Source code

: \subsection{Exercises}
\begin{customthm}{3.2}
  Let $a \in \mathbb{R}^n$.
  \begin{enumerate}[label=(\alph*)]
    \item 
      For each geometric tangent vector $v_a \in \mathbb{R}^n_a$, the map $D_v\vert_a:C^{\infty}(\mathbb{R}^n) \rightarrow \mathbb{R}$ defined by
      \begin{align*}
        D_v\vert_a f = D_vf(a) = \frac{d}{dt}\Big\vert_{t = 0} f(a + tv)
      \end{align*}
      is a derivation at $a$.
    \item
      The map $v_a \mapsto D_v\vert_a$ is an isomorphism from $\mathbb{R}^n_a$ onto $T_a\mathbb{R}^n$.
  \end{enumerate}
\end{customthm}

_ _ _

| Problem |
Each entry above is to be quoted exactly.

| Solution to this exercise |
Source code

: \subsection{Exercises}
\begin{customthm}{3.2}
  Let $a \in \mathbb{R}^n$.
  \begin{enumerate}[label=(\alph*)]
    \item 
      For each geometric tangent vector $v_a \in \mathbb{R}^n_a$, the map $D_v\vert_a:C^{\infty}(\mathbb{R}^n) \rightarrow \mathbb{R}$ defined by
      \begin{align*}
        D_v\vert_a f = D_vf(a) = \frac{d}{dt}\Big\vert_{t = 0} f(a + tv)
      \end{align*}
      is a derivation at $a$.
    \item
      The map $v_a \mapsto D_v\vert_a$ is an isomorphism from $\mathbb{R}^n_a$ onto $T_a\mathbb{R}^n$.
  \end{enumerate}
\end{customthm}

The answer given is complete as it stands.